THIRD AMENDMENT TO THE NATIONAL WESTERN LIFE INSURANCE COMPANY
1995 STOCK AND INCENTIVE PLAN

Paragraph III of the 1995 Stock and Incentive Plan has been amended to read as follows:

"The Plan shall be effective as of April 21, 1995, the date of its adoption by the Board, provided the Plan is approved by the shareholders of the Company within twelve months thereafter and on or prior to the date of the first annual meeting of shareholders of the company held subsequent to the acquisition of an equity security by a Holder hereunder for which exemption is claimed under Rule 16b-3. No further Awards may be granted under the Plan after April 20, 2010. The Plan shall remain in effect until all Awards granted under the Plan have been satisfied or expired."

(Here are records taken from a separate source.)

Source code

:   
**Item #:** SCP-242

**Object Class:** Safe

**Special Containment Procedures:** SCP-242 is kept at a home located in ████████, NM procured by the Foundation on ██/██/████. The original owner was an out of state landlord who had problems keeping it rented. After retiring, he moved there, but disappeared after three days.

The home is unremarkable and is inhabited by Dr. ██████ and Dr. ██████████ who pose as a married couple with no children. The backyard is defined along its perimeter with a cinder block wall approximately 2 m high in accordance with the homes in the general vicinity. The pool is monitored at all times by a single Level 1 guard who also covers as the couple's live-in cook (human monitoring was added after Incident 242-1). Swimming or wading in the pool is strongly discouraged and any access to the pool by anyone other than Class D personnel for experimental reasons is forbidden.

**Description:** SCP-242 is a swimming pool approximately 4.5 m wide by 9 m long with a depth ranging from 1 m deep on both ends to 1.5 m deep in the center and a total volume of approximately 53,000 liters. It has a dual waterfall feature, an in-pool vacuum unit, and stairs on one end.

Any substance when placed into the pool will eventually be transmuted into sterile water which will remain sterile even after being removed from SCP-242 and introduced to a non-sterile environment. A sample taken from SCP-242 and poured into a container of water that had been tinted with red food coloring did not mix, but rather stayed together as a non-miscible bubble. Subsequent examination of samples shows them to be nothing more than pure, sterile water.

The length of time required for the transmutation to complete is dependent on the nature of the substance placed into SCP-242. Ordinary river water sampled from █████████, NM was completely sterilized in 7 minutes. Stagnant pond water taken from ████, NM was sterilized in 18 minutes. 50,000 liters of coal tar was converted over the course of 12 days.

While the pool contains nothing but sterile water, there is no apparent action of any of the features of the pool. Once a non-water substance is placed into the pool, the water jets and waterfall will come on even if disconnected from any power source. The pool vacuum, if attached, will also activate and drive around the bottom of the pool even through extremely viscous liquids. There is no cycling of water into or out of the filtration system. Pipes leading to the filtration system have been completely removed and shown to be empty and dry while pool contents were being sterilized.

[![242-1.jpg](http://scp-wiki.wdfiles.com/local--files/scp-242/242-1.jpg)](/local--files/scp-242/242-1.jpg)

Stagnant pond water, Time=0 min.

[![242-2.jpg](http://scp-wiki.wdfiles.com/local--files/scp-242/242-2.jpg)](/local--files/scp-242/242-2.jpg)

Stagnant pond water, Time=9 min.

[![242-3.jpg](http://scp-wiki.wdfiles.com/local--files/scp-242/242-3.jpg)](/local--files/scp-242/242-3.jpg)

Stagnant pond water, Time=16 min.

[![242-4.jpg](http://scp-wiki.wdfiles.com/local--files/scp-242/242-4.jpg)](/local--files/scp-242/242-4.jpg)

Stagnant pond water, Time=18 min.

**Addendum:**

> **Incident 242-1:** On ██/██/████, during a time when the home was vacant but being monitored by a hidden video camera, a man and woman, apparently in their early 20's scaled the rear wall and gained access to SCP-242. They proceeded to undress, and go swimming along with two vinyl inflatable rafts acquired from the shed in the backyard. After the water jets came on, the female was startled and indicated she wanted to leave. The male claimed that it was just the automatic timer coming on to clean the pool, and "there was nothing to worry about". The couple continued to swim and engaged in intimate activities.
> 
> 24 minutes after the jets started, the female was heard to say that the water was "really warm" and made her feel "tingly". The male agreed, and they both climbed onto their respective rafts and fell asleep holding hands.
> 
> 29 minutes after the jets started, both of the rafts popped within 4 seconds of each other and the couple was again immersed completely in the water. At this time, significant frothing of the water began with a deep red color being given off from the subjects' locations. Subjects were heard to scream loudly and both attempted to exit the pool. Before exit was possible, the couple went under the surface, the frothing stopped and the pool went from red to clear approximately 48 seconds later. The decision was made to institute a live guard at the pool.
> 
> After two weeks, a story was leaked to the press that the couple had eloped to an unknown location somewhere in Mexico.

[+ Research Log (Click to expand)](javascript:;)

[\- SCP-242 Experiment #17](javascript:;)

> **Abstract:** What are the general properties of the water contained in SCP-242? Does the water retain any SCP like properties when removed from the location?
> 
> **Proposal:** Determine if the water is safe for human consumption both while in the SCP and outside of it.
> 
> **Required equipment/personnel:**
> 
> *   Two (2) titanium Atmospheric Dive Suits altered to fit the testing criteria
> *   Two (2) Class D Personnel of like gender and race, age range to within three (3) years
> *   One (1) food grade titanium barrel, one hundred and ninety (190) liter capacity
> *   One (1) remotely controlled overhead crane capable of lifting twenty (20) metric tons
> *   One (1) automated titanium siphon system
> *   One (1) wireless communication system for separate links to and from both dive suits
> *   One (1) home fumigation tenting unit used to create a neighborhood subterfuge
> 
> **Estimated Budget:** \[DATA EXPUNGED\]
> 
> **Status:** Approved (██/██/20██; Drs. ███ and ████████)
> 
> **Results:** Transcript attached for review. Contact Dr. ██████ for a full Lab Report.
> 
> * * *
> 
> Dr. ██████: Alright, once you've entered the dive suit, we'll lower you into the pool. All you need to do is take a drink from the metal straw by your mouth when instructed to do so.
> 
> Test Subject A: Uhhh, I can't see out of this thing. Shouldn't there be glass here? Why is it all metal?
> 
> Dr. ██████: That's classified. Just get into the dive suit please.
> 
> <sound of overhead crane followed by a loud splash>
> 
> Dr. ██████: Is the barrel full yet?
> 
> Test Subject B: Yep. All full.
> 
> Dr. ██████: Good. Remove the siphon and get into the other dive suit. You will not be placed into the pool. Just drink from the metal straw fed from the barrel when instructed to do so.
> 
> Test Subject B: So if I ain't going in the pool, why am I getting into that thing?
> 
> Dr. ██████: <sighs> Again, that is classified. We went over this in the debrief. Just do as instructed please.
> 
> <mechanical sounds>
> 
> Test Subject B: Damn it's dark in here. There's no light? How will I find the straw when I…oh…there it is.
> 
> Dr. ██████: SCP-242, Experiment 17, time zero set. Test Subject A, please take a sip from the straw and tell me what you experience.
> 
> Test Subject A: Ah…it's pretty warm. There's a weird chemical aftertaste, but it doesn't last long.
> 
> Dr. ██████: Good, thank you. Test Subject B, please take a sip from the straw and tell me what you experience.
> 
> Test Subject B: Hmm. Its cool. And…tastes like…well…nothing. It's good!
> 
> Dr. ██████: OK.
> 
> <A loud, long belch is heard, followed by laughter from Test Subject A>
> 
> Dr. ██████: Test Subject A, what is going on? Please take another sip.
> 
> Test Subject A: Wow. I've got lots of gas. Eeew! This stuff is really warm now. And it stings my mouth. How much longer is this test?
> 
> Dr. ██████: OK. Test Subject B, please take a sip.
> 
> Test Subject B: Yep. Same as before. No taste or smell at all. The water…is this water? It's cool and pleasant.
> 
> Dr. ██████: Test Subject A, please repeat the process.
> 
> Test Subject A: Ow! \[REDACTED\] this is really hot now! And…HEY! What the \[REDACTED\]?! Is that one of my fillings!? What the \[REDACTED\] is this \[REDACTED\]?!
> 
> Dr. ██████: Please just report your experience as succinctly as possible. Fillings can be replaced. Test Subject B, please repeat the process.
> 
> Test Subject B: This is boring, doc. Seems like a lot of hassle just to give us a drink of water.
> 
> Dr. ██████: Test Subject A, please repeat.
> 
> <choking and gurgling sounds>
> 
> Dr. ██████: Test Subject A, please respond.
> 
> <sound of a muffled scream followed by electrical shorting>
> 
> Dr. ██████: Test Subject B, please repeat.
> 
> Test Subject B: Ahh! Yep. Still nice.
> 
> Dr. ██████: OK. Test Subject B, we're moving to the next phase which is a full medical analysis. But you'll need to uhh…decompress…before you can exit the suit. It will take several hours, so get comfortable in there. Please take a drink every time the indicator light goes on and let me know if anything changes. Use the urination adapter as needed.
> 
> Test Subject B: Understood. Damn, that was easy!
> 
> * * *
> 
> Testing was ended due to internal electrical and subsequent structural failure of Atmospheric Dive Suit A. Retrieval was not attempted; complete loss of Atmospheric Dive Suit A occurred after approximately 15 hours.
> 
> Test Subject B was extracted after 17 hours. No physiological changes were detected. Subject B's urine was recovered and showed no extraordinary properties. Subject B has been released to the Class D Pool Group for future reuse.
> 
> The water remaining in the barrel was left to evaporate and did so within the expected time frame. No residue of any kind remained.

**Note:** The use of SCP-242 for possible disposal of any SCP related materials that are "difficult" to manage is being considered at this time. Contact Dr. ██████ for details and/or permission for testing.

Paragraph VII(h) of the 1995 Stock and Incentive Plan has been amended to read as follows:

"(h) Fixed Grants to Directors. Each individual who is a Director of the Company on the date of approval of this Third Amendment to the Plan, and each additional individual persons who thereafter becomes a new Director of the Company, shall receive an Option to purchase 1,000 shares of Common Stock at the Fair Market Value thereof at the date of grant of the Option. Each Option granted under this paragraph VII(h) shall (i) not constitute an Incentive Stock Option, (ii) not have Stock Option Appreciation Rights granted in connection therewith, (iii) have a term of ten (10) years, (iv) vest twenty percent (20%) per year on each of the first five (5) anniversary dates of the grant thereof for Directors subject to acceleration and vesting pursuant to paragraph XII(c), and (v) cease to be exercisable after the date which is three (3) months after the termination of such individual's service as a Director (provided that such exercise period shall be extended to one (1) year in the event of the death of the Director). Any Director holding Options granted under this paragraph VII(h) who is a member of the Committee shall not participate in any action of the Committee with respect to any claim or dispute involving any such Director."